5 questions about open analytics
By Alison Bolen, SAS Insights Editor
When you need to price vacation rentals for 3.8 million vacation members who have access to 2 million distinct SKUs, you need accurate, reliable, nonstop analytics.
At Wyndham Destination Network, the analytics team uses a combination of open source and enterprise analytics to find innovative solutions to complex problems from pricing elasticity to resort operations and customer retention.
Recently, we talked to Jeremy TerBush, Senior Vice President of Analytics at Wyndham Destination Network, about his team’s use of analytics, ranging from open source technologies to enterprise solutions.
So we’ll do the forecasting with open analytics as an initial prototype. When we’re happy with that first stage, we run it in SAS. For us, it’s easier to create an industrial-strength product in SAS.
Senior Vice President of Analytics
Wyndham Destination Network
How do you define open source vs. open software?
Jeremy TerBush: Open source to me means I can download the system right now and create a program directly on my machine without any licensing. It’s free, easy to use, and there are a lot of communities out there talking about it and working on improving the software.

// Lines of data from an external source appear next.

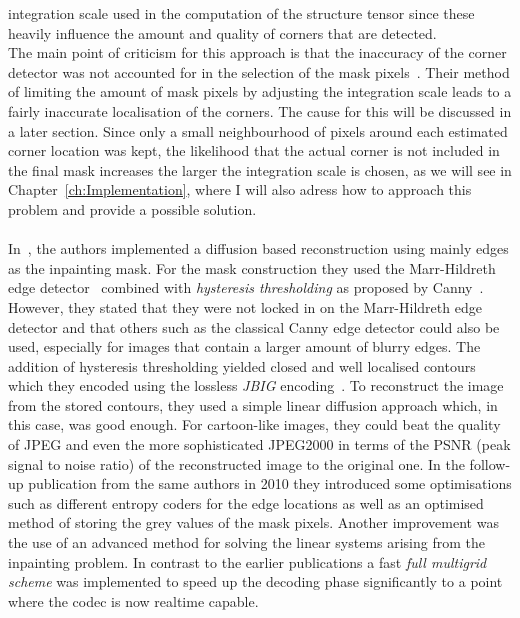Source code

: integration scale used in the computation of the structure tensor since these heavily influence the
amount and quality of corners that are detected. \\
The main point of criticism for this approach is that the inaccuracy of the corner 
detector was not accounted for in the selection of the mask
pixels~\cite{conversation}. Their method of limiting the amount of mask pixels by adjusting the integration scale leads
to a fairly inaccurate localisation of the corners. The cause for this will be discussed in
a later section.
Since only a small neighbourhood of pixels around each estimated corner
location was kept, the likelihood that the actual corner is not included in the final mask
increases the larger the integration scale is chosen, as we will see in Chapter~\ref{ch:Implementation}, 
where I will also adress how to approach this problem and provide a possible solution.\\
\\
In~\cite{mainberger09, mainberger10}, the authors implemented a diffusion based reconstruction
using mainly edges as the inpainting mask. For the mask construction they used the Marr-Hildreth
edge detector~\cite{marr80} combined with \textit{hysteresis thresholding} as proposed by
Canny~\cite{canny86}.
However, they stated that they were not locked in on the Marr-Hildreth edge detector and that
others such as the classical Canny edge detector could also be used, especially for images that
contain a larger amount of blurry edges. The addition of hysteresis thresholding yielded closed and
well localised contours which they encoded using the lossless \textit{JBIG} encoding~\cite{jbig}.
To reconstruct the image from the stored contours, they used a simple linear diffusion approach
which, in this case, was good enough. For cartoon-like images, they could beat the quality of
JPEG and even the more sophisticated JPEG2000 in terms of the PSNR (peak signal to noise ratio) of the reconstructed image to the
original one. In the follow-up publication from the same authors in 2010 they introduced some 
optimisations such as different
entropy coders for the edge locations as well as an optimised method of storing the grey
values of the mask pixels. Another improvement was the use of an advanced method for solving the
linear systems arising from the inpainting problem. In contrast to the earlier publications a fast
\textit{full multigrid scheme} was implemented to speed up the decoding phase significantly to 
a point where the codec is now realtime capable.\\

Open software, on the other hand, is software that makes it easy to connect with other pieces of software. We have systems that produce forecasts, and they need to send those forecasts over to another routine. Open software would allow that to happen seamlessly and easily from a development and execution perspective.
How have you embraced openness at Wyndham?
TerBush: We don’t mandate that everyone use the same tools. When people are coming across a new problem, and it’s not part of an implemented system we’ve already built, we’ve seen our analysts turn to more of the open tools. We’ve had a lot of success developing and solving smaller scale projects with open source software. Now, if we find need to operationalize that work, typically we find a way to move it into our larger environment and use SAS®.
What we have is somewhat of an open ecosystem because we allow the group to use whatever tools it wants given the problem at hand. Open source is used in the prototyping stage for one-off problems. That’s where we’ve found a lot of success using open source technology.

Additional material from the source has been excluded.